§ **What you will do**: Everything in the data that follows has to be repeated verbatim.

§ **Excerpted records**:
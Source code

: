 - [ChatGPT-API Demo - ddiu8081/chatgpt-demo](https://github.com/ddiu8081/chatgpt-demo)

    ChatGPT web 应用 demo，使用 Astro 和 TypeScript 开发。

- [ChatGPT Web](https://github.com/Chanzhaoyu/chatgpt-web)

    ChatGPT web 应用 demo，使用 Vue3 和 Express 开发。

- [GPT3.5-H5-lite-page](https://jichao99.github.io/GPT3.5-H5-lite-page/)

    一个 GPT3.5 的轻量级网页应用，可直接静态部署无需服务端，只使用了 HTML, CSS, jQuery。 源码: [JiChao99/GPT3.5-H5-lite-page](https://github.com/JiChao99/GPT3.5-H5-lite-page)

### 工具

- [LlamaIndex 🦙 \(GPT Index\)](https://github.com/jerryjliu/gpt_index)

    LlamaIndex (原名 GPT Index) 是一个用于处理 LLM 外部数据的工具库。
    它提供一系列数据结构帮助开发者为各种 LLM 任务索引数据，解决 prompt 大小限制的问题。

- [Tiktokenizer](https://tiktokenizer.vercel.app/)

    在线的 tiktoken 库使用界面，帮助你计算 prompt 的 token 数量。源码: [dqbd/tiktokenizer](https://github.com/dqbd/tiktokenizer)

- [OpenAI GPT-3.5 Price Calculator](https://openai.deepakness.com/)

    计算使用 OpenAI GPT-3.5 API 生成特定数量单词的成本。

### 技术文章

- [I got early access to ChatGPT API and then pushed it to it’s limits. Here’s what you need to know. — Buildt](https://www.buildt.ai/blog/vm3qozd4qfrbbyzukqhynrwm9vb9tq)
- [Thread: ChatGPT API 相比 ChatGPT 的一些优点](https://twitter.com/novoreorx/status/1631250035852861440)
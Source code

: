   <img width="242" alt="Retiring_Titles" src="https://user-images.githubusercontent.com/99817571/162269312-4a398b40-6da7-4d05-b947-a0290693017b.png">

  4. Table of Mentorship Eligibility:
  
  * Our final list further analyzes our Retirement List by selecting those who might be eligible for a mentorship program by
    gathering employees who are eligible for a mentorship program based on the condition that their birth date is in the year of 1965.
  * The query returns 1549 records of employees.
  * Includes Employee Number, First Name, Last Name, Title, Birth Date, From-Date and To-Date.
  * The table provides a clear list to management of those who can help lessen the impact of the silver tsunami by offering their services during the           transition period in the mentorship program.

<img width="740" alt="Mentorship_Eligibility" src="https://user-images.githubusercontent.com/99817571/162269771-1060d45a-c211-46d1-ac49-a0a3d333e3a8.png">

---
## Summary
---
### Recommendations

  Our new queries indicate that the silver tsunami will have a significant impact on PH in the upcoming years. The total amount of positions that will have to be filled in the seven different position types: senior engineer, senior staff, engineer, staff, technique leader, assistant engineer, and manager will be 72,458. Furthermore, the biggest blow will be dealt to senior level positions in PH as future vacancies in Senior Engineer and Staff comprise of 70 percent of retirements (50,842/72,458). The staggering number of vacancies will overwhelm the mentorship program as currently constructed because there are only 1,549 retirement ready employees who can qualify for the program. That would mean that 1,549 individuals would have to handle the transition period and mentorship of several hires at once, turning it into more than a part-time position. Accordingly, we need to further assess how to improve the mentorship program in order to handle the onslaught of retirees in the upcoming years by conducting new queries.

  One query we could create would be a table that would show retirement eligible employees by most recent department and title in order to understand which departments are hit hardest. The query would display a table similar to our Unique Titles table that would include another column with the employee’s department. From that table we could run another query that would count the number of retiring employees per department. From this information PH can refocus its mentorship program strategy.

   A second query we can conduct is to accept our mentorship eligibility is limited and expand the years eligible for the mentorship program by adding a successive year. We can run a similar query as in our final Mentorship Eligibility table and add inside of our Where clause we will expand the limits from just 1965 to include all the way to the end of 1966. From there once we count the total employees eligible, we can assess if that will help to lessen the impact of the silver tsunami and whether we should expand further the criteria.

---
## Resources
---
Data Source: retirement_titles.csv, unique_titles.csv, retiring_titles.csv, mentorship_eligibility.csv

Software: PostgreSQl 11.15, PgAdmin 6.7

§ **Solved problem**:
Source code

: - [ChatGPT-API Demo - ddiu8081/chatgpt-demo](https://github.com/ddiu8081/chatgpt-demo)

    ChatGPT web 应用 demo，使用 Astro 和 TypeScript 开发。

- [ChatGPT Web](https://github.com/Chanzhaoyu/chatgpt-web)

    ChatGPT web 应用 demo，使用 Vue3 和 Express 开发。

- [GPT3.5-H5-lite-page](https://jichao99.github.io/GPT3.5-H5-lite-page/)

    一个 GPT3.5 的轻量级网页应用，可直接静态部署无需服务端，只使用了 HTML, CSS, jQuery。 源码: [JiChao99/GPT3.5-H5-lite-page](https://github.com/JiChao99/GPT3.5-H5-lite-page)

### 工具

- [LlamaIndex 🦙 \(GPT Index\)](https://github.com/jerryjliu/gpt_index)

    LlamaIndex (原名 GPT Index) 是一个用于处理 LLM 外部数据的工具库。
    它提供一系列数据结构帮助开发者为各种 LLM 任务索引数据，解决 prompt 大小限制的问题。

- [Tiktokenizer](https://tiktokenizer.vercel.app/)

    在线的 tiktoken 库使用界面，帮助你计算 prompt 的 token 数量。源码: [dqbd/tiktokenizer](https://github.com/dqbd/tiktokenizer)

- [OpenAI GPT-3.5 Price Calculator](https://openai.deepakness.com/)

    计算使用 OpenAI GPT-3.5 API 生成特定数量单词的成本。

### 技术文章

- [I got early access to ChatGPT API and then pushed it to it’s limits. Here’s what you need to know. — Buildt](https://www.buildt.ai/blog/vm3qozd4qfrbbyzukqhynrwm9vb9tq)
- [Thread: ChatGPT API 相比 ChatGPT 的一些优点](https://twitter.com/novoreorx/status/1631250035852861440)
Source code

:   <img width="242" alt="Retiring_Titles" src="https://user-images.githubusercontent.com/99817571/162269312-4a398b40-6da7-4d05-b947-a0290693017b.png">

  4. Table of Mentorship Eligibility:
  
  * Our final list further analyzes our Retirement List by selecting those who might be eligible for a mentorship program by
    gathering employees who are eligible for a mentorship program based on the condition that their birth date is in the year of 1965.
  * The query returns 1549 records of employees.
  * Includes Employee Number, First Name, Last Name, Title, Birth Date, From-Date and To-Date.
  * The table provides a clear list to management of those who can help lessen the impact of the silver tsunami by offering their services during the           transition period in the mentorship program.

<img width="740" alt="Mentorship_Eligibility" src="https://user-images.githubusercontent.com/99817571/162269771-1060d45a-c211-46d1-ac49-a0a3d333e3a8.png">

---
## Summary
---
### Recommendations

  Our new queries indicate that the silver tsunami will have a significant impact on PH in the upcoming years. The total amount of positions that will have to be filled in the seven different position types: senior engineer, senior staff, engineer, staff, technique leader, assistant engineer, and manager will be 72,458. Furthermore, the biggest blow will be dealt to senior level positions in PH as future vacancies in Senior Engineer and Staff comprise of 70 percent of retirements (50,842/72,458). The staggering number of vacancies will overwhelm the mentorship program as currently constructed because there are only 1,549 retirement ready employees who can qualify for the program. That would mean that 1,549 individuals would have to handle the transition period and mentorship of several hires at once, turning it into more than a part-time position. Accordingly, we need to further assess how to improve the mentorship program in order to handle the onslaught of retirees in the upcoming years by conducting new queries.

  One query we could create would be a table that would show retirement eligible employees by most recent department and title in order to understand which departments are hit hardest. The query would display a table similar to our Unique Titles table that would include another column with the employee’s department. From that table we could run another query that would count the number of retiring employees per department. From this information PH can refocus its mentorship program strategy.

   A second query we can conduct is to accept our mentorship eligibility is limited and expand the years eligible for the mentorship program by adding a successive year. We can run a similar query as in our final Mentorship Eligibility table and add inside of our Where clause we will expand the limits from just 1965 to include all the way to the end of 1966. From there once we count the total employees eligible, we can assess if that will help to lessen the impact of the silver tsunami and whether we should expand further the criteria.

---
## Resources
---
Data Source: retirement_titles.csv, unique_titles.csv, retiring_titles.csv, mentorship_eligibility.csv

Software: PostgreSQl 11.15, PgAdmin 6.7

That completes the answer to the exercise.